Human Capital

Will Tanner, Guy Miscampbell, James Blagden
July 3, 2019
Human Capital

On Wednesday 3rd July 2019 we publish Human Capital by Will Tanner, Guy Miscampbell and James Blagden. The report sets out how technological change will entrench Britain’s regional and political divisions unless the next Prime Minister pursues radical policies to retrain millions of workers.

You can read the full report here

While most studies of automation have focused on the number of jobs at risk from robots, this report examines which people and places are most likely to be hardest hit by automation. The results clearly show that technological change is compounding society’s divisions, with dire political consequences:

● Low skilled workers are much more likely to suffer from automation. More than a quarter (27.5%) of workers with low or no skills are employed in roles that have shrunk in the past six years and likely to be automated in the future.

● These workers are overwhelmingly located in areas that are already struggling. The ten local authorities where people are most at risk of automation are fewer than 60% as economically productive as the ten least at-risk areas. Fewer than 10% of the population of the City of London work in declining industries, compared to up to a quarter in places like Knowsley, Stoke-on-Trent and Merthyr Tydfil.

● At-risk workers are more likely to be women and from an ethnic minority. Only 2 in 10 women work in industries with growing employment, compared to 4 in 10 men. Regardless of how educated they are, black women are less likely than any other group to be working in a growth industry.

● Local areas with high automation risk are statistically far more likely to have voted Leave in 2016. Of the 50 local authority areas with most risk of automation, 48 voted for Leave in the 2016 Referendum and 43 voted for the Brexit Party in the European Elections in May. The list of areas most affected by automation includes many of the likely target seats for the Brexit Party in a future General Election, such as Corby, Boston and Skegness, Great Grimsby and Mansfield.

● Of the 50 local authority areas most insulated from automation risk, 42 voted Remain in the 2016 Referendum and 28 voted for the Liberal Democrats in the European Elections in May.

Data visualisation highlights the 2016 Leave Vote, the risk of automation and the Brexit vote in the 2019 European election.

The UK already has some of the biggest skills gaps in the developed world: nearly a third of workers (30%), equivalent to 8.5 million people, are classified as low skilled and the UK ranked 20th out of 33 countries in the OECD for low skills. Since 2011, skills spending by employers per trainee has fallen by 17% in real terms and adult learning participation in the UK is lower than it has been in two decades. This is particularly acute among the largest firms: companies with more than 100 employees spend on average £4,000 less per trainee than firms with 2-4 employees.
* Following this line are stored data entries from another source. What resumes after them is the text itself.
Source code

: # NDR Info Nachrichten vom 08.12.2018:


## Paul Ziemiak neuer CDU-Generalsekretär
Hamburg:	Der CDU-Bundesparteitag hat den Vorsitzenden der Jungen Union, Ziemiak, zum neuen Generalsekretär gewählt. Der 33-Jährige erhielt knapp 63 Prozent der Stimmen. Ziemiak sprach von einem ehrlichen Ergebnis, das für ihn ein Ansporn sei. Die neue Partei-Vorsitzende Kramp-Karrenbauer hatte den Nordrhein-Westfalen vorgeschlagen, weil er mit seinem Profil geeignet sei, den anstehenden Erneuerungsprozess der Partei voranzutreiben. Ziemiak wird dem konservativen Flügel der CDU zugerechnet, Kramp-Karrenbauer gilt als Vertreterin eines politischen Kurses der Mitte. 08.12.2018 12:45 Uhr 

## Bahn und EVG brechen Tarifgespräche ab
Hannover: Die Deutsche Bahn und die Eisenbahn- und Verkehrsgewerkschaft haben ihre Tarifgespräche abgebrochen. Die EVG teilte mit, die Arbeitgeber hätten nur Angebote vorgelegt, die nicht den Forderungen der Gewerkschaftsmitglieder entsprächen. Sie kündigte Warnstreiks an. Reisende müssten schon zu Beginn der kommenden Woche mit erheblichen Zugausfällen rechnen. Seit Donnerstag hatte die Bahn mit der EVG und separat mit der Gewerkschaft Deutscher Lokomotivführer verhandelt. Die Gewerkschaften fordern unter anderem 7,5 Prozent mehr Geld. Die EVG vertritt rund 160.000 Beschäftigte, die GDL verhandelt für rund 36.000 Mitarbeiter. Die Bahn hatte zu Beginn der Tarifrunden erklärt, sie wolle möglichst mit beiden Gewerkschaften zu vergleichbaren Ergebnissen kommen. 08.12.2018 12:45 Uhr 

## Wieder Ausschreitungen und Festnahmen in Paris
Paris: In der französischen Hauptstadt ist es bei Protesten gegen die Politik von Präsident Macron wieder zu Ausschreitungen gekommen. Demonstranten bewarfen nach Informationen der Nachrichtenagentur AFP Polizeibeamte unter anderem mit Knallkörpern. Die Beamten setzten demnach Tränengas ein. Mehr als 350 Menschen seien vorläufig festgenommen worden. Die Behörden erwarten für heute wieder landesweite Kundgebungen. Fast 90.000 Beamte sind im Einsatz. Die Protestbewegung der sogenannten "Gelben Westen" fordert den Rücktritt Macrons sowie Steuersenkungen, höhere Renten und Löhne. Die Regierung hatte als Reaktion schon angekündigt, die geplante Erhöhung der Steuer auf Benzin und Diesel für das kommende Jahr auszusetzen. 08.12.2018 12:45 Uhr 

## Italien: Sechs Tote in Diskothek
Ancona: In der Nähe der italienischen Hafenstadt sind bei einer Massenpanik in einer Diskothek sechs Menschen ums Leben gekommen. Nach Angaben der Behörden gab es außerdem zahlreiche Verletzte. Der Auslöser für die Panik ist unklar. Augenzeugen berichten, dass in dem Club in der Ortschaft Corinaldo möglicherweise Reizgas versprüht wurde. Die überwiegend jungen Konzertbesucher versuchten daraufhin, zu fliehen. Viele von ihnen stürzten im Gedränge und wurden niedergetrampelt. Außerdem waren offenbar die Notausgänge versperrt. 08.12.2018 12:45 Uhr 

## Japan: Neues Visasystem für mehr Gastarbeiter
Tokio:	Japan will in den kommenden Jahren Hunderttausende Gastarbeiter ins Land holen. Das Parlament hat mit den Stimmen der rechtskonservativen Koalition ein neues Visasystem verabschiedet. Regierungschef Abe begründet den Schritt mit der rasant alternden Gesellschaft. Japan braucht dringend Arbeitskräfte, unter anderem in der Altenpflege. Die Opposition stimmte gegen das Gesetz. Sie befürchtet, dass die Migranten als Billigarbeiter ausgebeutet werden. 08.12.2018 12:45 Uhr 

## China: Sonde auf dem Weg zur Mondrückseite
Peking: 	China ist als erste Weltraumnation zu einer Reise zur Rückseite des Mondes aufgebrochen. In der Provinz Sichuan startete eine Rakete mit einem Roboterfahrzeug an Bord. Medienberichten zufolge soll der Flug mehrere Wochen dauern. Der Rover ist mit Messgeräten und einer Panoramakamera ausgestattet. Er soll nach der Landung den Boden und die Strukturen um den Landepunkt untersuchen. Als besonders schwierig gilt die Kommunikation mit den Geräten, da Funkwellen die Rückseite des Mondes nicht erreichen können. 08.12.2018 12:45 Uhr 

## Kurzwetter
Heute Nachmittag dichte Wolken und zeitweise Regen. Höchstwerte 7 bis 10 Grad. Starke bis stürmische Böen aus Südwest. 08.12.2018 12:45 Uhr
Exclusive polling for the report finds that despite 64% of people believe that computers or robots will do much of the work done by humans and 57% saying they think that people will struggle to find employment because of automation, only 21% of workers have gained a new skill in the last year and 23% have never gained a new skill to progress in work.

The report calls on the new Prime Minister to embrace a series of bold reforms to tackle Britain’s long tail of low skills and help people and places at risk of automation, including:

● The introduction of a new Retraining Tax Credit, targeted at low skilled workers, to encourage firms to invest in human capital and boost productivity. This would cost an estimated £0.9 billion per year and could train up to 1.5 million low-skilled workers over five years.

● The National Retraining Scheme should be used to provide a ‘right to retrain’ for at-risk workers, helping them transition into jobs that will not be threatened by automation, funded by a new £1 billion retraining fund paid for through the apprenticeship levy.

● Using repatriated EU Structural Funds from the Shared Prosperity Fund to attract high growth, low risk employment to parts of the country at risk of automation or industrial decline. This could draw on up to £2.4 billion in annual funding, using tax breaks and retraining investment to turbocharge deprived areas, as with Sunderland in the 1980s and Siemens in the 2010s.